#### ACTION ITEM:
Match the word "getFeetStr". Return each line of the data below where it appears.

(Records from a data collection)
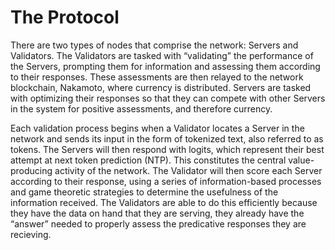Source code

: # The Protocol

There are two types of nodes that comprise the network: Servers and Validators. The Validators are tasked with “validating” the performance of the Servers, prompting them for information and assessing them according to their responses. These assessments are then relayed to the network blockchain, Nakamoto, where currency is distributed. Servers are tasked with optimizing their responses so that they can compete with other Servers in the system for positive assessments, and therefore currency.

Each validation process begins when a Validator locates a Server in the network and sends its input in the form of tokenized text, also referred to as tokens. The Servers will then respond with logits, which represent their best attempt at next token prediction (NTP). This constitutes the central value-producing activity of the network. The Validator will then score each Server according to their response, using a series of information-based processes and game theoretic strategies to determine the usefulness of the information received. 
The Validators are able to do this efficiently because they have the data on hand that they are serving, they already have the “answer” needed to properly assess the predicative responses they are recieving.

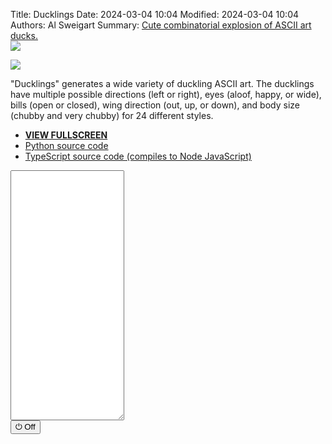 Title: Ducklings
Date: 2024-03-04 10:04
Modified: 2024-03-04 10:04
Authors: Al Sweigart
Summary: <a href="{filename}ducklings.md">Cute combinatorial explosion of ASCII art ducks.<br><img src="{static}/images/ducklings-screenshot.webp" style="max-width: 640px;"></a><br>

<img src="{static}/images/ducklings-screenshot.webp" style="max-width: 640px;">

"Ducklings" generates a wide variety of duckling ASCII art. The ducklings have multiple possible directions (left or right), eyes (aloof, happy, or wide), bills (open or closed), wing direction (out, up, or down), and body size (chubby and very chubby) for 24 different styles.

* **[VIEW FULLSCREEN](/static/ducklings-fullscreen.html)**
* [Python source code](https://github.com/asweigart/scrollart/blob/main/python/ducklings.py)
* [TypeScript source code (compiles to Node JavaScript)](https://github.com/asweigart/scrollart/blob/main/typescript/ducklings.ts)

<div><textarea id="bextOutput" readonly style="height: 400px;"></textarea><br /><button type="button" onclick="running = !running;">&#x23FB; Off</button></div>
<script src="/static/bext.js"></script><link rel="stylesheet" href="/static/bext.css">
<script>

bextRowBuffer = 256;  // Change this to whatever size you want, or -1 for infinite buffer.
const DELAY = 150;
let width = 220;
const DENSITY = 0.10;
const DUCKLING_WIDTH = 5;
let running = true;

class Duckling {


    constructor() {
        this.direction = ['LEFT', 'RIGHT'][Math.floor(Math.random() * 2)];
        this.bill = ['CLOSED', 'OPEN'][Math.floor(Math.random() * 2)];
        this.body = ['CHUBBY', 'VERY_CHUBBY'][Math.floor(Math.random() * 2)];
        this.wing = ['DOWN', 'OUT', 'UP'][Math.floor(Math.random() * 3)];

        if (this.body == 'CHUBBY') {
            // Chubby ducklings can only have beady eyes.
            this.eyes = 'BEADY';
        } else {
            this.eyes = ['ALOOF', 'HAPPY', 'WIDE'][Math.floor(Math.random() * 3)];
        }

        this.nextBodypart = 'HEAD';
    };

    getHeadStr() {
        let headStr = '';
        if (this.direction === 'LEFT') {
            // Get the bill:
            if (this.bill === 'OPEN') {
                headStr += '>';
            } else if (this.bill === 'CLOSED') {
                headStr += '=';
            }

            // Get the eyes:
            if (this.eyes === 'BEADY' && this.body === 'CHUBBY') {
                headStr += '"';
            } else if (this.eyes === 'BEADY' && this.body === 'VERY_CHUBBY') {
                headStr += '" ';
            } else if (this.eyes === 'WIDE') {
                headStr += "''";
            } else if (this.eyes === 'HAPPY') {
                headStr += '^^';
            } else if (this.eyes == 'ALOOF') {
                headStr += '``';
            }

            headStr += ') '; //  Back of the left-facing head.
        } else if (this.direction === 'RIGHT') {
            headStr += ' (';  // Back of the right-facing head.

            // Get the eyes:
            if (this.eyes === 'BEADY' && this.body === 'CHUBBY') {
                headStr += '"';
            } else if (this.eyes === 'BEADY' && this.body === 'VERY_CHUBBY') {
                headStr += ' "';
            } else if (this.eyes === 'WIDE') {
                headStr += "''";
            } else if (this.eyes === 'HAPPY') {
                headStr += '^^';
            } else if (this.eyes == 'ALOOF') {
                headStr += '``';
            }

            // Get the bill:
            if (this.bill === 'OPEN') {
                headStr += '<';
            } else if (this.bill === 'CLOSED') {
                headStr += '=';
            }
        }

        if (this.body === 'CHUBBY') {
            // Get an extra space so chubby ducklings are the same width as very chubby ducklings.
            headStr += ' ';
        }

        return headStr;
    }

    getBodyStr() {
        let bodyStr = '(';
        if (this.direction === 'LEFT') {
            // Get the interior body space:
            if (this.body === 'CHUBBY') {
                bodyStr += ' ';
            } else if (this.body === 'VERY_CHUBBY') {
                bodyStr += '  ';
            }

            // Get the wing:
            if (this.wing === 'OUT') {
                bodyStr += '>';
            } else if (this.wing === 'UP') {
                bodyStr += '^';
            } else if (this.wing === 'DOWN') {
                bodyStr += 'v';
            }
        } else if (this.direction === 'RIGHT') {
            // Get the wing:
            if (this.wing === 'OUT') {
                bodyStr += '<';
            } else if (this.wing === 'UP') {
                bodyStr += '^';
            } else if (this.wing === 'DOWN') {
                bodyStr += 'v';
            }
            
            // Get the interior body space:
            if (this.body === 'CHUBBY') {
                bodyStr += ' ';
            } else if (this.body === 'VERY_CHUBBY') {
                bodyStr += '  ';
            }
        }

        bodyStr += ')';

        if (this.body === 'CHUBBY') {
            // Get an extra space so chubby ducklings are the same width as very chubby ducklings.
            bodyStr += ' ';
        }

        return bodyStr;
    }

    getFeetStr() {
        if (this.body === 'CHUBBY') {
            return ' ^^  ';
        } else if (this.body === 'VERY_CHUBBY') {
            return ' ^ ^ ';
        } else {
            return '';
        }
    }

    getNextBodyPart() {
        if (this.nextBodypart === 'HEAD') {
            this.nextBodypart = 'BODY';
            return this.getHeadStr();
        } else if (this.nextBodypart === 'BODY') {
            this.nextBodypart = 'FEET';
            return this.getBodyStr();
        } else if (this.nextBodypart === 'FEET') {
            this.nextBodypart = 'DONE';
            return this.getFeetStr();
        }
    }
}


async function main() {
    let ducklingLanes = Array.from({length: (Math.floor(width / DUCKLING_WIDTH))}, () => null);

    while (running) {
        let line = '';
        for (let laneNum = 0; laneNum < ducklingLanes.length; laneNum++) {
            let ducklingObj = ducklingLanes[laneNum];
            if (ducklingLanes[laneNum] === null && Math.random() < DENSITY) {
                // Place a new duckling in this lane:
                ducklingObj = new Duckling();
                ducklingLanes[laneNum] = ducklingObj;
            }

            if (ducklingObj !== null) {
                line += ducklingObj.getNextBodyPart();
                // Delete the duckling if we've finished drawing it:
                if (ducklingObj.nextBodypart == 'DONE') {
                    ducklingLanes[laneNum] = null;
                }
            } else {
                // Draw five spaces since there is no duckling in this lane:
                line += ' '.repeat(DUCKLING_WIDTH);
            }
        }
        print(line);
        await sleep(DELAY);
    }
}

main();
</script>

#### RESPONSE TO THE EXERCISE:
    getFeetStr() {
            return this.getFeetStr();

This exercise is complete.